The FBI had seized Weiner’s computer over the sexting allegations, and Robertson was tasked with investigating its contents for related material. Though he found Abedin’s emails with Clinton, he was unable to investigate them further because of the limits of the warrant issued. So he alerted his supervisors and waited, but nothing happened.
“Why isn’t anybody here? Like if I’m the supervisor of any (counterintelligence) squad … and I hear about this, I’m getting on with headquarters and saying ”hey some agent working child porn here may have (Hillary Clinton) emails. Get your a– on the phone, call (the case agent) and get a copy of that drive,’ because that’s how it should be,” he said, according to the book excerpt.
“And that nobody reached out to me within, like, that night, I still to this day don’t understand what the hell went wrong,” Robertson added.
The book recounts that Robertson hoped prosecutors in Weiner’s case, Amanda Kramer and Stephanie Lake at the office of the US Attorney for the Southern District of New York, could “kick some of these lazy FBI folks in the butt and get them moving.”
He reportedly told Kramer directly on October 19 that he was “a little scared” as he had heard nothing back about his find and Comey had testified that the FBI had just 30,000 of Clinton’s emails, which was no longer true.
“I don’t care who wins this election, but this is going to make us look really, really horrible,” Robertson said.
According to “October Surprise,” the investigator had “told his bosses about the Clinton emails weeks ago. Nothing had happened.”
“Or rather, the only thing that had happened was his boss had instructed Robertson to erase his computer work station,” the book revealed. “Ostensibly, that was to ensure there was no classified material on it. But it also meant there was no record of what Robertson had done, or had not done, with the laptop information. He was starting to feel like he was going to be made a scapegoat, and he was freaking out. He had already talked to a lawyer.”
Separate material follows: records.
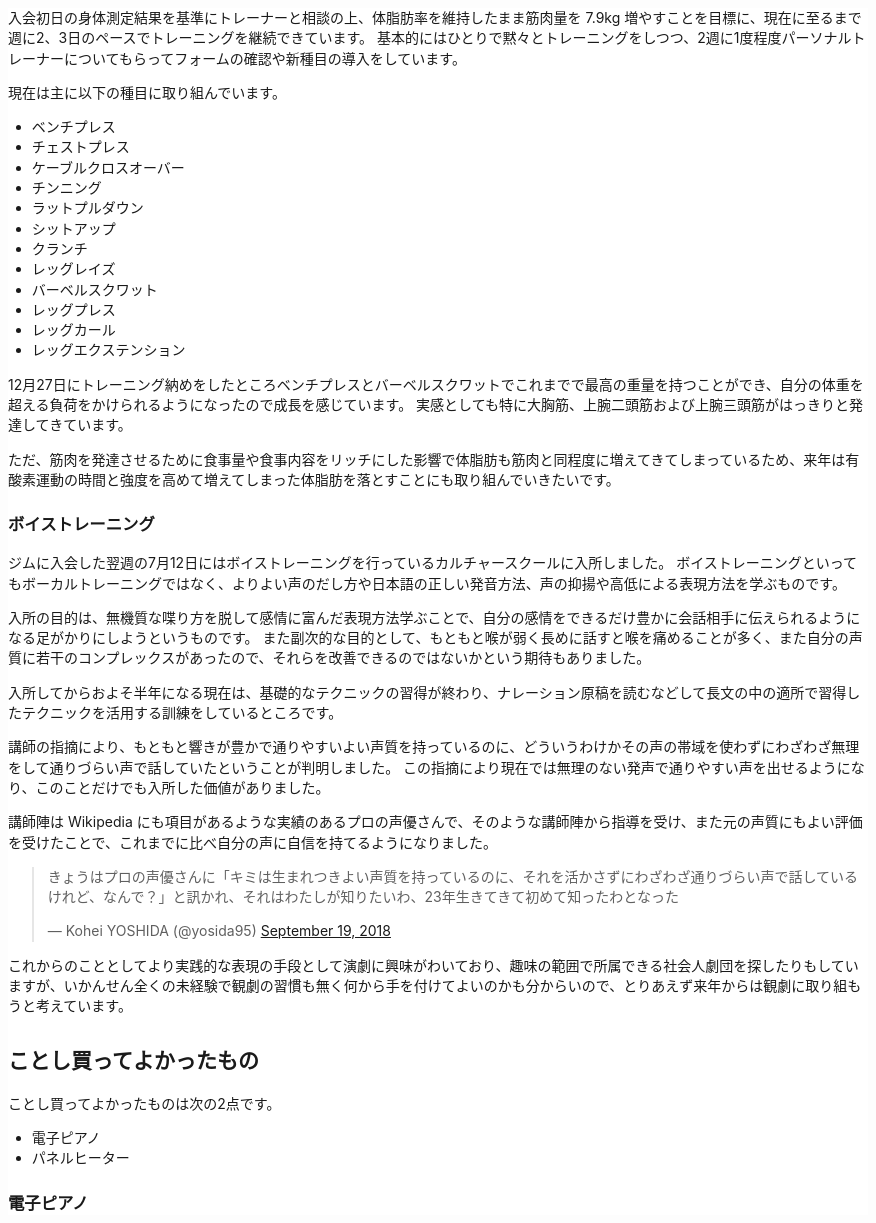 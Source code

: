入会初日の身体測定結果を基準にトレーナーと相談の上、体脂肪率を維持したまま筋肉量を 7.9kg 増やすことを目標に、現在に至るまで週に2、3日のペースでトレーニングを継続できています。
基本的にはひとりで黙々とトレーニングをしつつ、2週に1度程度パーソナルトレーナーについてもらってフォームの確認や新種目の導入をしています。

現在は主に以下の種目に取り組んでいます。

- ベンチプレス
- チェストプレス
- ケーブルクロスオーバー
- チンニング
- ラットプルダウン
- シットアップ
- クランチ
- レッグレイズ
- バーベルスクワット
- レッグプレス
- レッグカール
- レッグエクステンション

12月27日にトレーニング納めをしたところベンチプレスとバーベルスクワットでこれまでで最高の重量を持つことができ、自分の体重を超える負荷をかけられるようになったので成長を感じています。
実感としても特に大胸筋、上腕二頭筋および上腕三頭筋がはっきりと発達してきています。

ただ、筋肉を発達させるために食事量や食事内容をリッチにした影響で体脂肪も筋肉と同程度に増えてきてしまっているため、来年は有酸素運動の時間と強度を高めて増えてしまった体脂肪を落とすことにも取り組んでいきたいです。

### ボイストレーニング

ジムに入会した翌週の7月12日にはボイストレーニングを行っているカルチャースクールに入所しました。
ボイストレーニングといってもボーカルトレーニングではなく、よりよい声のだし方や日本語の正しい発音方法、声の抑揚や高低による表現方法を学ぶものです。

入所の目的は、無機質な喋り方を脱して感情に富んだ表現方法学ぶことで、自分の感情をできるだけ豊かに会話相手に伝えられるようになる足がかりにしようというものです。
また副次的な目的として、もともと喉が弱く長めに話すと喉を痛めることが多く、また自分の声質に若干のコンプレックスがあったので、それらを改善できるのではないかという期待もありました。

入所してからおよそ半年になる現在は、基礎的なテクニックの習得が終わり、ナレーション原稿を読むなどして長文の中の適所で習得したテクニックを活用する訓練をしているところです。

講師の指摘により、もともと響きが豊かで通りやすいよい声質を持っているのに、どういうわけかその声の帯域を使わずにわざわざ無理をして通りづらい声で話していたということが判明しました。
この指摘により現在では無理のない発声で通りやすい声を出せるようになり、このことだけでも入所した価値がありました。

講師陣は Wikipedia にも項目があるような実績のあるプロの声優さんで、そのような講師陣から指導を受け、また元の声質にもよい評価を受けたことで、これまでに比べ自分の声に自信を持てるようになりました。

<blockquote class="twitter-tweet" data-lang="en"><p lang="ja" dir="ltr">きょうはプロの声優さんに「キミは生まれつきよい声質を持っているのに、それを活かさずにわざわざ通りづらい声で話しているけれど、なんで？」と訊かれ、それはわたしが知りたいわ、23年生きてきて初めて知ったわとなった</p>&mdash; Kohei YOSHIDA (@yosida95) <a href="https://twitter.com/yosida95/status/1042391479946076161?ref_src=twsrc%5Etfw">September 19, 2018</a></blockquote>

これからのこととしてより実践的な表現の手段として演劇に興味がわいており、趣味の範囲で所属できる社会人劇団を探したりもしていますが、いかんせん全くの未経験で観劇の習慣も無く何から手を付けてよいのかも分からいので、とりあえず来年からは観劇に取り組もうと考えています。

## ことし買ってよかったもの

ことし買ってよかったものは次の2点です。

- 電子ピアノ
- パネルヒーター

### 電子ピアノ
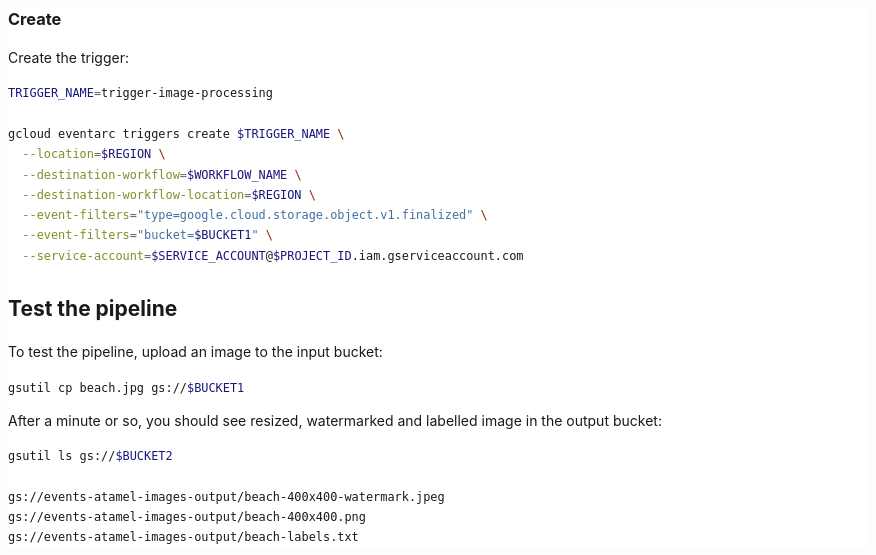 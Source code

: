 ### Create

Create the trigger:

```sh
TRIGGER_NAME=trigger-image-processing

gcloud eventarc triggers create $TRIGGER_NAME \
  --location=$REGION \
  --destination-workflow=$WORKFLOW_NAME \
  --destination-workflow-location=$REGION \
  --event-filters="type=google.cloud.storage.object.v1.finalized" \
  --event-filters="bucket=$BUCKET1" \
  --service-account=$SERVICE_ACCOUNT@$PROJECT_ID.iam.gserviceaccount.com
```

## Test the pipeline

To test the pipeline, upload an image to the input bucket:

```sh
gsutil cp beach.jpg gs://$BUCKET1
```

After a minute or so, you should see resized, watermarked and labelled image in
the output bucket:

```sh
gsutil ls gs://$BUCKET2

gs://events-atamel-images-output/beach-400x400-watermark.jpeg
gs://events-atamel-images-output/beach-400x400.png
gs://events-atamel-images-output/beach-labels.txt
```
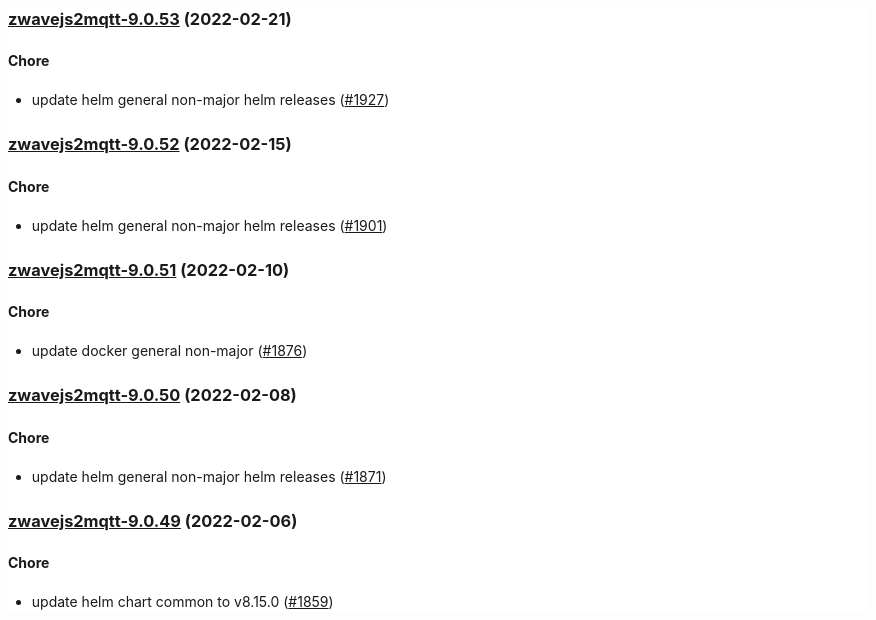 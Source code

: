 <a name="zwavejs2mqtt-9.0.53"></a>
### [zwavejs2mqtt-9.0.53](https://github.com/truecharts/apps/compare/zwavejs2mqtt-9.0.52...zwavejs2mqtt-9.0.53) (2022-02-21)

#### Chore

* update helm general non-major helm releases ([#1927](https://github.com/truecharts/apps/issues/1927))



<a name="zwavejs2mqtt-9.0.52"></a>
### [zwavejs2mqtt-9.0.52](https://github.com/truecharts/apps/compare/zwavejs2mqtt-9.0.51...zwavejs2mqtt-9.0.52) (2022-02-15)

#### Chore

* update helm general non-major helm releases ([#1901](https://github.com/truecharts/apps/issues/1901))



<a name="zwavejs2mqtt-9.0.51"></a>
### [zwavejs2mqtt-9.0.51](https://github.com/truecharts/apps/compare/zwavejs2mqtt-9.0.50...zwavejs2mqtt-9.0.51) (2022-02-10)

#### Chore

* update docker general non-major ([#1876](https://github.com/truecharts/apps/issues/1876))



<a name="zwavejs2mqtt-9.0.50"></a>
### [zwavejs2mqtt-9.0.50](https://github.com/truecharts/apps/compare/zwavejs2mqtt-9.0.49...zwavejs2mqtt-9.0.50) (2022-02-08)

#### Chore

* update helm general non-major helm releases ([#1871](https://github.com/truecharts/apps/issues/1871))



<a name="zwavejs2mqtt-9.0.49"></a>
### [zwavejs2mqtt-9.0.49](https://github.com/truecharts/apps/compare/zwavejs2mqtt-9.0.48...zwavejs2mqtt-9.0.49) (2022-02-06)

#### Chore

* update helm chart common to v8.15.0 ([#1859](https://github.com/truecharts/apps/issues/1859))
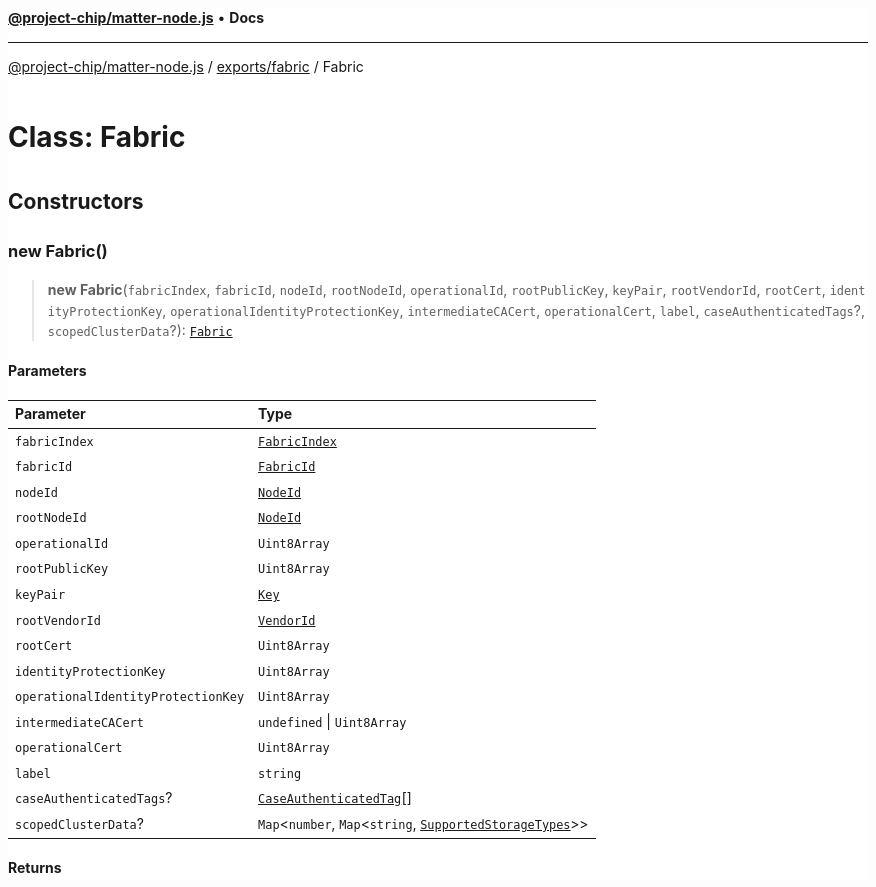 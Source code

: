 [**@project-chip/matter-node.js**](../../../README.md) • **Docs**

***

[@project-chip/matter-node.js](../../../modules.md) / [exports/fabric](../README.md) / Fabric

# Class: Fabric

## Constructors

### new Fabric()

> **new Fabric**(`fabricIndex`, `fabricId`, `nodeId`, `rootNodeId`, `operationalId`, `rootPublicKey`, `keyPair`, `rootVendorId`, `rootCert`, `identityProtectionKey`, `operationalIdentityProtectionKey`, `intermediateCACert`, `operationalCert`, `label`, `caseAuthenticatedTags`?, `scopedClusterData`?): [`Fabric`](Fabric.md)

#### Parameters

| Parameter | Type |
| :------ | :------ |
| `fabricIndex` | [`FabricIndex`](../../datatype/README.md#fabricindex) |
| `fabricId` | [`FabricId`](../../datatype/README.md#fabricid) |
| `nodeId` | [`NodeId`](../../datatype/README.md#nodeid) |
| `rootNodeId` | [`NodeId`](../../datatype/README.md#nodeid) |
| `operationalId` | `Uint8Array` |
| `rootPublicKey` | `Uint8Array` |
| `keyPair` | [`Key`](../../../crypto/export/interfaces/Key.md) |
| `rootVendorId` | [`VendorId`](../../datatype/README.md#vendorid) |
| `rootCert` | `Uint8Array` |
| `identityProtectionKey` | `Uint8Array` |
| `operationalIdentityProtectionKey` | `Uint8Array` |
| `intermediateCACert` | `undefined` \| `Uint8Array` |
| `operationalCert` | `Uint8Array` |
| `label` | `string` |
| `caseAuthenticatedTags`? | [`CaseAuthenticatedTag`](../../datatype/README.md#caseauthenticatedtag)[] |
| `scopedClusterData`? | `Map`\<`number`, `Map`\<`string`, [`SupportedStorageTypes`](../../../storage/export/README.md#supportedstoragetypes)\>\> |

#### Returns
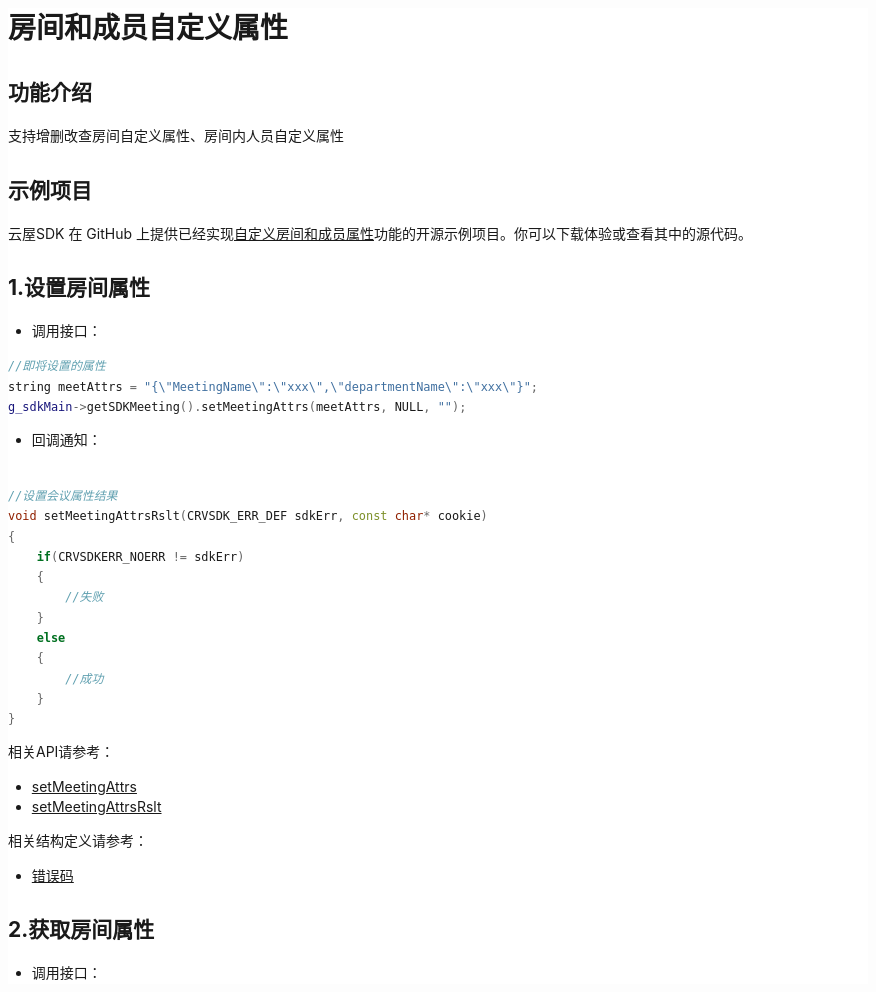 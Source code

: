 # 房间和成员自定义属性

## 功能介绍

支持增删改查房间自定义属性、房间内人员自定义属性

## 示例项目

云屋SDK 在 GitHub 上提供已经实现[自定义房间和成员属性](https://github.com/cloudroomSDK/API-Demo/tree/main/Linux/src/TestRoomUsrAttrs)功能的开源示例项目。你可以下载体验或查看其中的源代码。


## 1.设置房间属性

- 调用接口：

```cpp
//即将设置的属性
string meetAttrs = "{\"MeetingName\":\"xxx\",\"departmentName\":\"xxx\"}";
g_sdkMain->getSDKMeeting().setMeetingAttrs(meetAttrs, NULL, "");

```

- 回调通知：

```cpp

//设置会议属性结果
void setMeetingAttrsRslt(CRVSDK_ERR_DEF sdkErr, const char* cookie)
{
	if(CRVSDKERR_NOERR != sdkErr)
  	{
    	//失败
  	}
	else
	{
		//成功
	}
}

```

相关API请参考：
* [setMeetingAttrs](Apis.md#setMeetingAttrs)
* [setMeetingAttrsRslt](Apis.md#setMeetingAttrsRslt)

相关结构定义请参考：
* [错误码](Constant.md#CRVSDK_ERR_DEF)


## 2.获取房间属性

- 调用接口：
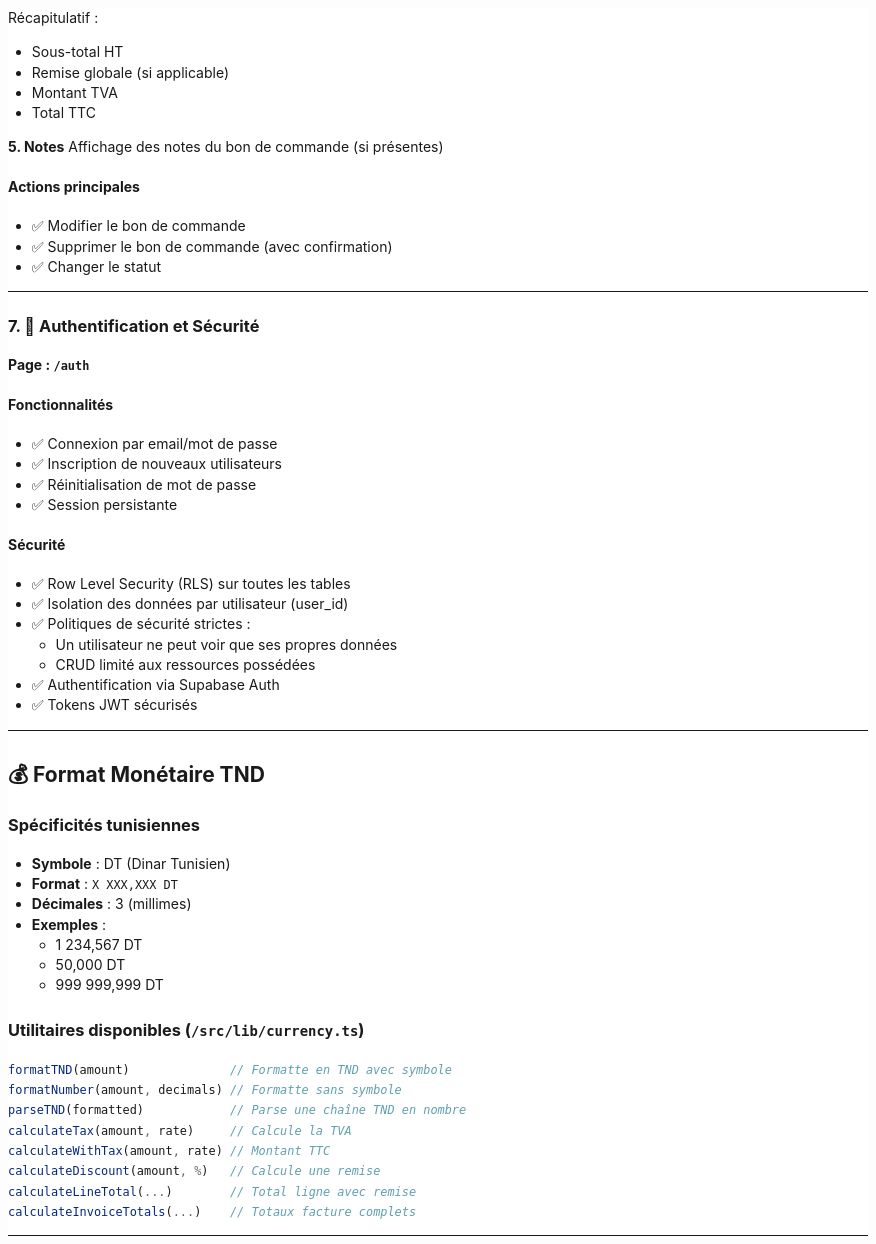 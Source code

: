 Récapitulatif :
- Sous-total HT
- Remise globale (si applicable)
- Montant TVA
- Total TTC

**5. Notes**
Affichage des notes du bon de commande (si présentes)

#### Actions principales
- ✅ Modifier le bon de commande
- ✅ Supprimer le bon de commande (avec confirmation)
- ✅ Changer le statut

---

### 7. 🔐 Authentification et Sécurité

**Page : `/auth`**

#### Fonctionnalités
- ✅ Connexion par email/mot de passe
- ✅ Inscription de nouveaux utilisateurs
- ✅ Réinitialisation de mot de passe
- ✅ Session persistante

#### Sécurité
- ✅ Row Level Security (RLS) sur toutes les tables
- ✅ Isolation des données par utilisateur (user_id)
- ✅ Politiques de sécurité strictes :
  - Un utilisateur ne peut voir que ses propres données
  - CRUD limité aux ressources possédées
- ✅ Authentification via Supabase Auth
- ✅ Tokens JWT sécurisés

---

## 💰 Format Monétaire TND

### Spécificités tunisiennes
- **Symbole** : DT (Dinar Tunisien)
- **Format** : `X XXX,XXX DT`
- **Décimales** : 3 (millimes)
- **Exemples** :
  - 1 234,567 DT
  - 50,000 DT
  - 999 999,999 DT

### Utilitaires disponibles (`/src/lib/currency.ts`)

```typescript
formatTND(amount)              // Formatte en TND avec symbole
formatNumber(amount, decimals) // Formatte sans symbole
parseTND(formatted)            // Parse une chaîne TND en nombre
calculateTax(amount, rate)     // Calcule la TVA
calculateWithTax(amount, rate) // Montant TTC
calculateDiscount(amount, %)   // Calcule une remise
calculateLineTotal(...)        // Total ligne avec remise
calculateInvoiceTotals(...)    // Totaux facture complets
```

---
Robertson decided to email himself with details of the situation “should someone come looking.”
“I have very deep misgivings about the institutional response of the FBI to the congressional investigation into the Hillary Clinton email matter,” he wrote.
“However, I am not an institutional representative of the FBI. I do not have the authority (or competence, I suppose) to make determinations of this nature,” he added. “Put simply: I don’t believe the handling of the material I have by the FBI is ethically or morally right.”
After a reported intervention by the US Attorney’s office in New York, a week later and just days before the election, Comey informed Congress about the additional messages and that he was reopening the investigation of Clinton’s emails.
That investigation was closed again on November 6, but by then, as Clinton has maintained, the claims had cost her the election.